Feds still tipped off to DACA beneficiary, despite sanctuary policy

Christian Gomez Garcia spent a couple of days in jail this week, awaiting the possibility of deportation from the United States even though he’s one of the individuals under federal policy who supposedly is protected from such a fate.

Gomez is one of the people who registered under the Deferred Action for Childhood Arrivals program so that he could live openly in this country even though his mother brought him here at age 6 without getting valid visas for herself or her son.

TECHNICALLY, HE’S AMONG the ranks of the undocumented in this country – an illegal alien in federal bureaucratic-speak that the ideologues like to use because it dehumanizes the individuals they wish to deport.

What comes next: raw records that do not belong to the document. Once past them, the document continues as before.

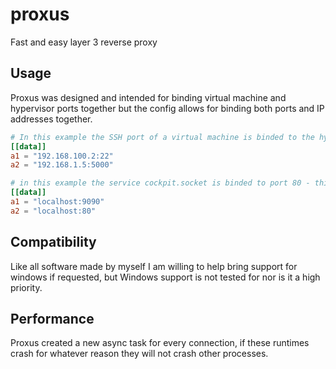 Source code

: # proxus
Fast and easy layer 3 reverse proxy



## Usage
Proxus was designed and intended for binding virtual machine and hypervisor ports together but the config allows for binding both ports and IP addresses together.

```toml
# In this example the SSH port of a virtual machine is binded to the hypervisor on port 5000 
[[data]]
a1 = "192.168.100.2:22"
a2 = "192.168.1.5:5000"

# in this example the service cockpit.socket is binded to port 80 - this requires sudo
[[data]]
a1 = "localhost:9090"
a2 = "localhost:80"
```

## Compatibility
Like all software made by myself I am willing to help bring support for windows if requested, but Windows support is not tested for nor is it a high priority.


## Performance
Proxus created a new async task for every connection, if these runtimes crash for whatever reason they will not crash other processes.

Technically, his fate is one that isn’t supposed to happen. It was a screw-up by law enforcement, although the Chicago Tribune reported that his DACA protections may have lapsed. Which is why Immigration and Customs Enforcement officials reviewed his case before releasing him from the county jail in Kenosha, Wis., where they house some immigration cases while they’re pending prior to deportation.

But I’m sure Gomez isn’t going to feel all that relieved. He’s going to know that the slightest little slip-up will cause the bureaucrats to throw his life out of whack – and that the ideologue-inclined of our society won’t feel the least bit of sympathy.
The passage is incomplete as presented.